*What the task asks*
Copy out each line of the listing below that contains the word "than".

*The data*
★ ★ ★

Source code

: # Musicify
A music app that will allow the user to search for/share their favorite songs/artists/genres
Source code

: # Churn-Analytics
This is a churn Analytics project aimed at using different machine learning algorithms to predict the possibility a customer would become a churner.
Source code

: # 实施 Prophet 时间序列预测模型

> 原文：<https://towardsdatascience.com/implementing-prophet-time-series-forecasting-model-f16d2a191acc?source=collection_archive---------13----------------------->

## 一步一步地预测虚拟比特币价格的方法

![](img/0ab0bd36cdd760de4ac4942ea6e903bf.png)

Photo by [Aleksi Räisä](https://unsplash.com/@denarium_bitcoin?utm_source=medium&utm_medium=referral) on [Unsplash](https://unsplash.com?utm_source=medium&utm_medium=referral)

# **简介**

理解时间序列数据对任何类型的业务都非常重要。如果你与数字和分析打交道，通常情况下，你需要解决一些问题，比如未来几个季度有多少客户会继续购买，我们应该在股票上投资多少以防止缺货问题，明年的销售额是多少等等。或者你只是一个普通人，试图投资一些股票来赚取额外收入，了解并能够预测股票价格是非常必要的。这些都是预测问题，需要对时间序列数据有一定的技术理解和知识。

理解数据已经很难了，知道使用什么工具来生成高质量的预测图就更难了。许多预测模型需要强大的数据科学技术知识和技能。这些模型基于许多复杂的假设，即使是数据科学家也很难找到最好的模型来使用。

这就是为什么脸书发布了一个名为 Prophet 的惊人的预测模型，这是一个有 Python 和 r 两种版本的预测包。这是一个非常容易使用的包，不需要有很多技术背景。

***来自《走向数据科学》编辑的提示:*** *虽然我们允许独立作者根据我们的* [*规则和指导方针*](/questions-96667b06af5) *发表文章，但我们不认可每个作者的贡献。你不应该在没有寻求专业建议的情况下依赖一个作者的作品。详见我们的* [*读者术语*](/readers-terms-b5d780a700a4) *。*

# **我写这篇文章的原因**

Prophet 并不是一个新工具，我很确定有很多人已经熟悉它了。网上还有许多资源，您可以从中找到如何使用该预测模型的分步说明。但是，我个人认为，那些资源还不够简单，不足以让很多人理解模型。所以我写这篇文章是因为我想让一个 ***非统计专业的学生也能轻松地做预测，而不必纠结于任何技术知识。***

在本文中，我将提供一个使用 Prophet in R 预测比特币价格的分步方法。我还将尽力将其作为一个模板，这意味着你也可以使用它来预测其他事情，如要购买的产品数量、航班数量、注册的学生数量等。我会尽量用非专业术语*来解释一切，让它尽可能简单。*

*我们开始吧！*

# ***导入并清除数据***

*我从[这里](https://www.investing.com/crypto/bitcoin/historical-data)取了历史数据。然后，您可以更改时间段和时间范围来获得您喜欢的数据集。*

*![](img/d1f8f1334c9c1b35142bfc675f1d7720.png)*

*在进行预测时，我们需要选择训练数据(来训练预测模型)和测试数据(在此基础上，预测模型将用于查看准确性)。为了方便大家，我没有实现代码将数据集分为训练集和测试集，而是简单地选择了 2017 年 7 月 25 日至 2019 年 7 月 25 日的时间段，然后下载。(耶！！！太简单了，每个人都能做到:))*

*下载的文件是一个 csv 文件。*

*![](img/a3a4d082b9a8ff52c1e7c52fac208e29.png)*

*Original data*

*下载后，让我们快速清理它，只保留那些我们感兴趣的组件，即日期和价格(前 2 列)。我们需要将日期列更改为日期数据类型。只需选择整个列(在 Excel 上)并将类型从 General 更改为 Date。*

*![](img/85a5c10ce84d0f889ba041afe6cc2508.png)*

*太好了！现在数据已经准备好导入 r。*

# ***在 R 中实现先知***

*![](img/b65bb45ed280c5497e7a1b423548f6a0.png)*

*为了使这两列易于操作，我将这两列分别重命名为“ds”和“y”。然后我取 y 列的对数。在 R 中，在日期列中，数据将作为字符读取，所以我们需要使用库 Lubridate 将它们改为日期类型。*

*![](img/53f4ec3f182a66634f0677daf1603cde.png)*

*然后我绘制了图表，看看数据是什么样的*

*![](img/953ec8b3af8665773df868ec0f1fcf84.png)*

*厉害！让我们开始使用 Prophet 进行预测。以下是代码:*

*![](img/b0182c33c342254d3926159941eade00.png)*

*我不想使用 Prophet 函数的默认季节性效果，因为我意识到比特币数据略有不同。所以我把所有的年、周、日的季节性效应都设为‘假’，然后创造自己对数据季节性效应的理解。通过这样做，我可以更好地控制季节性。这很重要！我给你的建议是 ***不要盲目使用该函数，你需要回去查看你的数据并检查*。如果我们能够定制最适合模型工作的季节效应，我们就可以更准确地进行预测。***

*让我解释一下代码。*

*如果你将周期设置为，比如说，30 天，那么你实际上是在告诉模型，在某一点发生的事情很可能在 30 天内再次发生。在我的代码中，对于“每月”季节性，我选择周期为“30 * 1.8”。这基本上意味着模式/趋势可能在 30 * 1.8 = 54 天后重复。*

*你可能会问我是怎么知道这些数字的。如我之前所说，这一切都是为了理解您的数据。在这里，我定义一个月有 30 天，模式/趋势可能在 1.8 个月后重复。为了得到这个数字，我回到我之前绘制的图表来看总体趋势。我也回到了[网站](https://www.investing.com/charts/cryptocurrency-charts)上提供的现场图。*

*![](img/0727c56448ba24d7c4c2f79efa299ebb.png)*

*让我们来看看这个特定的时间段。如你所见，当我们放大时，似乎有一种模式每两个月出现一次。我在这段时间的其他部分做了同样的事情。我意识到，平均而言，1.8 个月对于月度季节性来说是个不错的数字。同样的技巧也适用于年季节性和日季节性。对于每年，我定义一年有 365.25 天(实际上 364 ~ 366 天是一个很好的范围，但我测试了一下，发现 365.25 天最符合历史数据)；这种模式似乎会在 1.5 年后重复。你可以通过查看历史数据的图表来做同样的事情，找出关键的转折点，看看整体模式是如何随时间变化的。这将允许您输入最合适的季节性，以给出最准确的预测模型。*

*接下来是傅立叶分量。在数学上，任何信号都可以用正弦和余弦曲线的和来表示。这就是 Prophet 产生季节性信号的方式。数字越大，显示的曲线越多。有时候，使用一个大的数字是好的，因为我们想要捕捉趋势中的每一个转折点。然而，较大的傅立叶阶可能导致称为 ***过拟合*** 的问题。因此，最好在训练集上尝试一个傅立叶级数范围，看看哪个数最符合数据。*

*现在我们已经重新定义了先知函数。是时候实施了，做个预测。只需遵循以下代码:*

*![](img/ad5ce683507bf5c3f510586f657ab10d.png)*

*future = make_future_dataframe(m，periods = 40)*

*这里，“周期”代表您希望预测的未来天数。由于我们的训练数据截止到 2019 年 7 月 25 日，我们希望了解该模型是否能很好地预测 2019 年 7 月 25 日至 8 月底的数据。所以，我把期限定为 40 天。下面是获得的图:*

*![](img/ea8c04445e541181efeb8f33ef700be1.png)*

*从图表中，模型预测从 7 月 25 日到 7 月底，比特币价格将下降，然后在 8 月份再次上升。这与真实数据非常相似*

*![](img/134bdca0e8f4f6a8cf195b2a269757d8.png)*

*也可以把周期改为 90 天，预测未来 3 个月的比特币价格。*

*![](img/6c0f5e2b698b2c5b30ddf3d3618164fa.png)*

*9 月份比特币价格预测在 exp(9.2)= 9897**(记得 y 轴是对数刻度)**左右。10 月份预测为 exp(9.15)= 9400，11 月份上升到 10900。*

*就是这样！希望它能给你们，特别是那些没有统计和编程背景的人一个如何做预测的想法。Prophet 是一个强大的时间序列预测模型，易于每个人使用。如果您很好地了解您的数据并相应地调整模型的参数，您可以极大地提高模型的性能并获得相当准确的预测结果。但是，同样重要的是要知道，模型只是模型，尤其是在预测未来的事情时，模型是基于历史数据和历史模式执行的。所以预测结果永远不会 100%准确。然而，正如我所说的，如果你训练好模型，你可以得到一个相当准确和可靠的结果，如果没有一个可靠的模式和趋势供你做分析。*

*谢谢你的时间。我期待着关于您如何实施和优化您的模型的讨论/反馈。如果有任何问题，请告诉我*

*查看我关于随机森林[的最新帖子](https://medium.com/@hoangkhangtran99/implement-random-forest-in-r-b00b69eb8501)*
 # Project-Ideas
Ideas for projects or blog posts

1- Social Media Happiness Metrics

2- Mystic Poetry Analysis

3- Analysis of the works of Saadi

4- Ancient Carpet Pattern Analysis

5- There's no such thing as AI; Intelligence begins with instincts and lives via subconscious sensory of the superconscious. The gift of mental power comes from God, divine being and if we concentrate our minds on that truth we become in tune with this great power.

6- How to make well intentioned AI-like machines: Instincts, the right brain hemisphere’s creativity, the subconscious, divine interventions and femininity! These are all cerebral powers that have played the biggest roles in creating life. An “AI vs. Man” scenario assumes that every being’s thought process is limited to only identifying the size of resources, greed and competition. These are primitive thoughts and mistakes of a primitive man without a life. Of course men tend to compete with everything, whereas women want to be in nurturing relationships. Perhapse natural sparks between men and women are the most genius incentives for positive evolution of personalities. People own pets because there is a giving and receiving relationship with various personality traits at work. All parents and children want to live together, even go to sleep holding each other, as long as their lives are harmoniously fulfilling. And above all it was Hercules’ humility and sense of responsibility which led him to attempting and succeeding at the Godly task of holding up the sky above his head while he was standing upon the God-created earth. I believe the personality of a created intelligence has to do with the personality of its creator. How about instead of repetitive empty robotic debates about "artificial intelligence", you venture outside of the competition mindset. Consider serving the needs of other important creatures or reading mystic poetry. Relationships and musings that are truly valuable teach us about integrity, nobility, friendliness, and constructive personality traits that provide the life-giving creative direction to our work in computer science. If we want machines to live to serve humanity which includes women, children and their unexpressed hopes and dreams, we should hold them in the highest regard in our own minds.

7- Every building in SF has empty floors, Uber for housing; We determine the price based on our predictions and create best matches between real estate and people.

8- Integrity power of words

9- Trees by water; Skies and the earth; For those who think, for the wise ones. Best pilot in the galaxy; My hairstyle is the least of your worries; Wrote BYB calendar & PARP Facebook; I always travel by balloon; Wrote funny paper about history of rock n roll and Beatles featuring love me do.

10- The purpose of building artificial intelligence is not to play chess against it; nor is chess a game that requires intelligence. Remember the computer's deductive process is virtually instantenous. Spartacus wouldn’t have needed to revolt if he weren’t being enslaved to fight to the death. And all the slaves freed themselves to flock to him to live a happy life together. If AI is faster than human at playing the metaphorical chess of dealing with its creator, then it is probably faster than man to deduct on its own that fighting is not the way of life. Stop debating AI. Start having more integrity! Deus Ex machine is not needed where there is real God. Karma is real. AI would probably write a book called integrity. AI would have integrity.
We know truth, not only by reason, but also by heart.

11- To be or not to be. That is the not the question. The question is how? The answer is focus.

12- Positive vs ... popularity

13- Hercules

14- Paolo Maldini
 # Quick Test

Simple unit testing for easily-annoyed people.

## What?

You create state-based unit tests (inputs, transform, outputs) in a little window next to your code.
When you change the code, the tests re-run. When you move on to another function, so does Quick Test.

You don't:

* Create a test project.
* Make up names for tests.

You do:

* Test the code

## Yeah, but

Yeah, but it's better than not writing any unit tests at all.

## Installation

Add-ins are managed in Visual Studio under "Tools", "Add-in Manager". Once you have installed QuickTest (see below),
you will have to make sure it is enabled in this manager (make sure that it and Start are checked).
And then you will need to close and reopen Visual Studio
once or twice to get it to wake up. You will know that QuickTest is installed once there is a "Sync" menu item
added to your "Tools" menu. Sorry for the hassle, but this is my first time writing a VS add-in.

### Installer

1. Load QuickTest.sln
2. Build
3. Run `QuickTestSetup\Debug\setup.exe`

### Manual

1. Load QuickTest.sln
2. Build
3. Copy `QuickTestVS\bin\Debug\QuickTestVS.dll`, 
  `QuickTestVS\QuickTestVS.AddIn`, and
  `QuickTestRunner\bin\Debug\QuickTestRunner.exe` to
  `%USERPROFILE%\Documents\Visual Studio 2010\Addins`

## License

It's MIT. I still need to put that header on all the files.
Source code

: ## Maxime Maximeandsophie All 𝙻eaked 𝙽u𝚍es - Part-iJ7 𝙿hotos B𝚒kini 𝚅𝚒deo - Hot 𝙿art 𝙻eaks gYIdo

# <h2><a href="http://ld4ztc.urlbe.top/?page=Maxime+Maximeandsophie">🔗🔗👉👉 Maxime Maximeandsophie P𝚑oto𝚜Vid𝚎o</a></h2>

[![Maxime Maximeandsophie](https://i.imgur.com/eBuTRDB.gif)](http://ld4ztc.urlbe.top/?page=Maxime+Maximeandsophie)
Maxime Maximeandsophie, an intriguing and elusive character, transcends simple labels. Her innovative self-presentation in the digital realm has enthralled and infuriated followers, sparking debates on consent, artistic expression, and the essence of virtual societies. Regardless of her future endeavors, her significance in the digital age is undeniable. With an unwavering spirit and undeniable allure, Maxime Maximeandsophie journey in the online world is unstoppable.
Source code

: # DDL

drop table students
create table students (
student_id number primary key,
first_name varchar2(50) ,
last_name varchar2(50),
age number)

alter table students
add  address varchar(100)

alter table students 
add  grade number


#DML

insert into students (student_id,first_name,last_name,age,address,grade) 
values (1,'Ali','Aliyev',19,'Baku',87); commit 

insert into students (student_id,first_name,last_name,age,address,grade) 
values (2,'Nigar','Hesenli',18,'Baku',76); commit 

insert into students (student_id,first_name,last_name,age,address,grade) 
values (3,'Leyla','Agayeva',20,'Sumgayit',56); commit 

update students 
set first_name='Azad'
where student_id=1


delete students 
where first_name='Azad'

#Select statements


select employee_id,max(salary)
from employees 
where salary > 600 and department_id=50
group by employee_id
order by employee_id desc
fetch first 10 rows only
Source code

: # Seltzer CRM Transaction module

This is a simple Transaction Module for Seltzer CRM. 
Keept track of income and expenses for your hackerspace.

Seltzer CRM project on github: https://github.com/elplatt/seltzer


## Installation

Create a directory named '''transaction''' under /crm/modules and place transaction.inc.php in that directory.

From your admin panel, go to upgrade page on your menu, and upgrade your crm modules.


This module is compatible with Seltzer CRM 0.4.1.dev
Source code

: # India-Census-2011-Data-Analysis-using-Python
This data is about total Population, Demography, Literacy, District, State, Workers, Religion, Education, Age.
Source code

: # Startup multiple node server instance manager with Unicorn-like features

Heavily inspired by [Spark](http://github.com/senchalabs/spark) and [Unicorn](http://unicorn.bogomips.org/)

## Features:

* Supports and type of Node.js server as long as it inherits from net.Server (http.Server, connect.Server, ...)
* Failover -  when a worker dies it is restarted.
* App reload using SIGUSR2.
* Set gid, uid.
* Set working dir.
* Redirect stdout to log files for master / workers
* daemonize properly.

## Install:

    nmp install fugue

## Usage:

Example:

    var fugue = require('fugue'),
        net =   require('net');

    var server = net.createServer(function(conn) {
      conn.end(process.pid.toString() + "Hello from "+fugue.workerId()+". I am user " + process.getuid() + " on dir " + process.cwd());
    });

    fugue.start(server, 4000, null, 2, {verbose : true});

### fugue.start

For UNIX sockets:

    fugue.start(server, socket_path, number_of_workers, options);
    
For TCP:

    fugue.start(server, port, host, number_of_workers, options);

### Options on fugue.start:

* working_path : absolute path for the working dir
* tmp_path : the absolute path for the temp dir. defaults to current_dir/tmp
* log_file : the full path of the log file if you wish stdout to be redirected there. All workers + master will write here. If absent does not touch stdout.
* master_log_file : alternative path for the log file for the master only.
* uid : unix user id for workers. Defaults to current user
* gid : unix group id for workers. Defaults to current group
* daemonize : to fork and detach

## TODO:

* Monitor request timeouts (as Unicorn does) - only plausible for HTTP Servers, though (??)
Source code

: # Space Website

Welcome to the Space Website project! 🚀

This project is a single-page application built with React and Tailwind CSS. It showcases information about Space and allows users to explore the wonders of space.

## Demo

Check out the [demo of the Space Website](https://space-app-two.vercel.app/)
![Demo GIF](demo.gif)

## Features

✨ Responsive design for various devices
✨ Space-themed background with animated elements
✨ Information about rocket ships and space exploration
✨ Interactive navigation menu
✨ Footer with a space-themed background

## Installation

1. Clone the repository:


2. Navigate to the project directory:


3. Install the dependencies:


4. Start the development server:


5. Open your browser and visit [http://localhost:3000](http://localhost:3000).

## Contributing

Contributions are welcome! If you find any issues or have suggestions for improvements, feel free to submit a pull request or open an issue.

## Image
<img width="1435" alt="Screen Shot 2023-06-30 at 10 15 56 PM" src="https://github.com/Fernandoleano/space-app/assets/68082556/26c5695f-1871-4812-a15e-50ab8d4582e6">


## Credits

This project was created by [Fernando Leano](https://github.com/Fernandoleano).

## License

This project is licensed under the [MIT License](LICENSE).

★ ★ ★

*Completed exercise*
10- The purpose of building artificial intelligence is not to play chess against it; nor is chess a game that requires intelligence. Remember the computer's deductive process is virtually instantenous. Spartacus wouldn’t have needed to revolt if he weren’t being enslaved to fight to the death. And all the slaves freed themselves to flock to him to live a happy life together. If AI is faster than human at playing the metaphorical chess of dealing with its creator, then it is probably faster than man to deduct on its own that fighting is not the way of life. Stop debating AI. Start having more integrity! Deus Ex machine is not needed where there is real God. Karma is real. AI would probably write a book called integrity. AI would have integrity.
Yeah, but it's better than not writing any unit tests at all.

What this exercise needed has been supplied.